The question is whether there’s more to be done in this aesthetic. I mean, although overt superficiality and aggressive performativity can and does work, it’s not entirely clear that it has a long shelf-life. Or, actually, let’s be be more accurate. It has an enormously long shelf-life that continues to this day, but only when merged more with the structures of traditional Aristotelean drama. To be fair, The Cleopatras largely accomplishes this, merging its willful luridness with a set of serious actors who manage to ground it in what is recognizable as serious drama.

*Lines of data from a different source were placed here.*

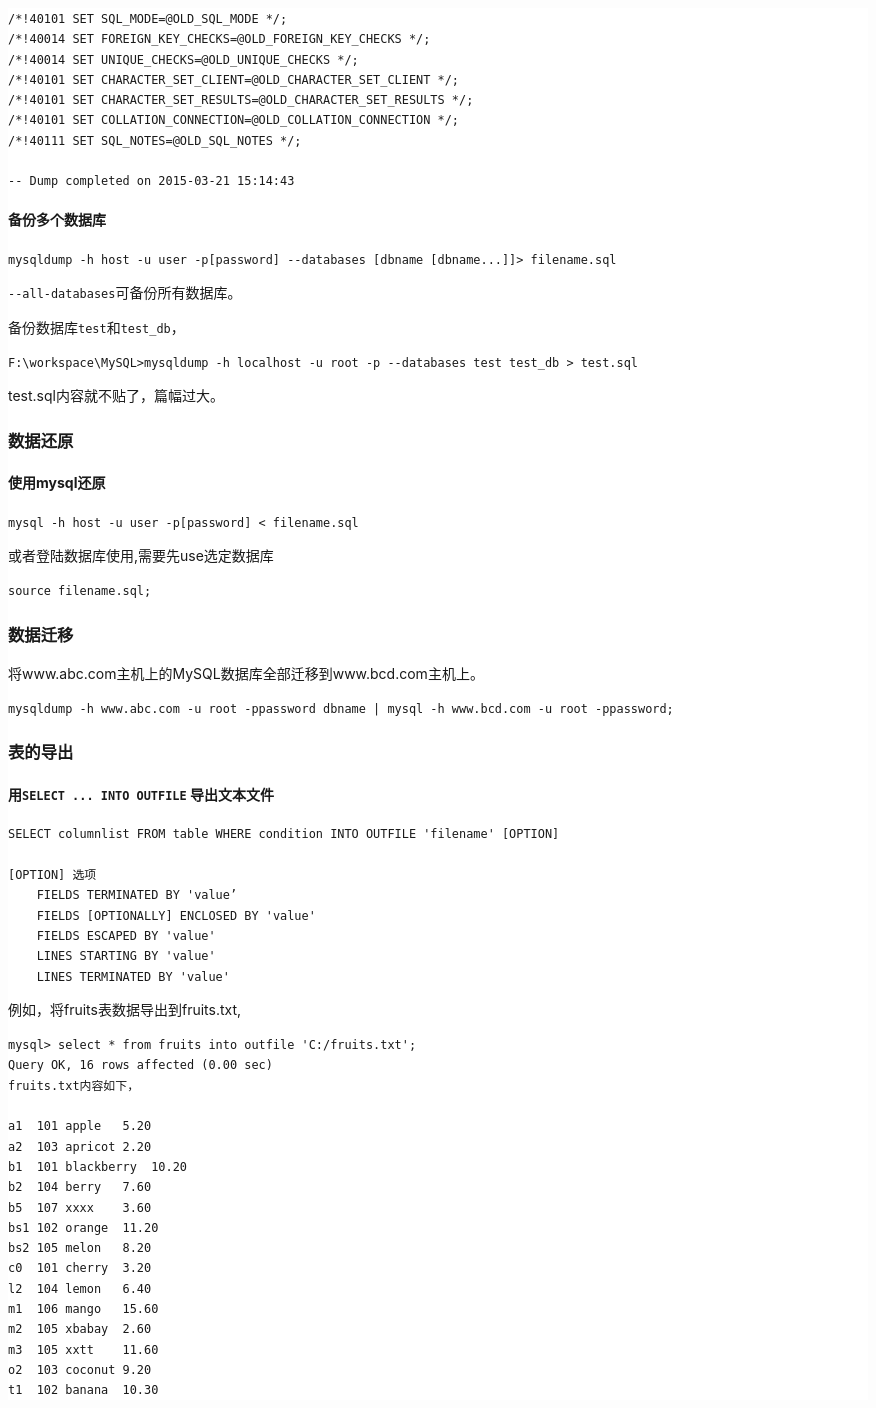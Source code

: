 	/*!40101 SET SQL_MODE=@OLD_SQL_MODE */;
	/*!40014 SET FOREIGN_KEY_CHECKS=@OLD_FOREIGN_KEY_CHECKS */;
	/*!40014 SET UNIQUE_CHECKS=@OLD_UNIQUE_CHECKS */;
	/*!40101 SET CHARACTER_SET_CLIENT=@OLD_CHARACTER_SET_CLIENT */;
	/*!40101 SET CHARACTER_SET_RESULTS=@OLD_CHARACTER_SET_RESULTS */;
	/*!40101 SET COLLATION_CONNECTION=@OLD_COLLATION_CONNECTION */;
	/*!40111 SET SQL_NOTES=@OLD_SQL_NOTES */;

	-- Dump completed on 2015-03-21 15:14:43
#### 备份多个数据库

    mysqldump -h host -u user -p[password] --databases [dbname [dbname...]]> filename.sql

`--all-databases`可备份所有数据库。

备份数据库`test`和`test_db`，

	F:\workspace\MySQL>mysqldump -h localhost -u root -p --databases test test_db > test.sql
test.sql内容就不贴了，篇幅过大。

### 数据还原

#### 使用mysql还原

    mysql -h host -u user -p[password] < filename.sql

或者登陆数据库使用,需要先use选定数据库

    source filename.sql;

### 数据迁移

将www.abc.com主机上的MySQL数据库全部迁移到www.bcd.com主机上。

    mysqldump -h www.abc.com -u root -ppassword dbname | mysql -h www.bcd.com -u root -ppassword;

### 表的导出

#### 用`SELECT ... INTO OUTFILE` 导出文本文件

	SELECT columnlist FROM table WHERE condition INTO OUTFILE 'filename' [OPTION]

    [OPTION] 选项
        FIELDS TERMINATED BY 'value’
        FIELDS [OPTIONALLY] ENCLOSED BY 'value'
        FIELDS ESCAPED BY 'value'
        LINES STARTING BY 'value'
        LINES TERMINATED BY 'value'

例如，将fruits表数据导出到fruits.txt,

	mysql> select * from fruits into outfile 'C:/fruits.txt';
	Query OK, 16 rows affected (0.00 sec)
	fruits.txt内容如下，

	a1	101	apple	5.20
	a2	103	apricot	2.20
	b1	101	blackberry	10.20
	b2	104	berry	7.60
	b5	107	xxxx	3.60
	bs1	102	orange	11.20
	bs2	105	melon	8.20
	c0	101	cherry	3.20
	l2	104	lemon	6.40
	m1	106	mango	15.60
	m2	105	xbabay	2.60
	m3	105	xxtt	11.60
	o2	103	coconut	9.20
	t1	102	banana	10.30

And this is where Nathan-Turner’s approach does let him down. Beryl Reid, whose turn in Earthshock I didn’t talk much about, is indicative. She’s a good actress. But he shoves her into a role that she’s just a bizarre choice for. The result is deeply entertaining, but one gets the sense that the program is not having the same fun its viewers are. Elsewhere, in his defense, he manages it. Casting Richard Todd in Kinda was a stroke of genius, for instance. But by and large his larger problem is that he fails to figure out how to wed the willfully superficial production style he favors to actual storytelling, not that the overall style he’s pursuing in 1983 is wrong at the time. Yes, he’s going to hold to the style for far, far too long. And yes, his deficiencies in drama are always going to be a problem for him. But the fact remains – the overall whole of what Doctor Who is trying to be in 1983 is not, on the face of it, wrong.
March 14, 2012 @ 2:10 am
Fascinating. I actually know very little about British TV in this period – I was at university and didn't have a telly, so the only things I watched were ones I could agree with other people (and I wasn't that bothered, to be honest). About all I can remember seeing are The Young Ones, Star Fleet and Terrahawks. OTOH, I saw a lot more movies than I had over the previous five years.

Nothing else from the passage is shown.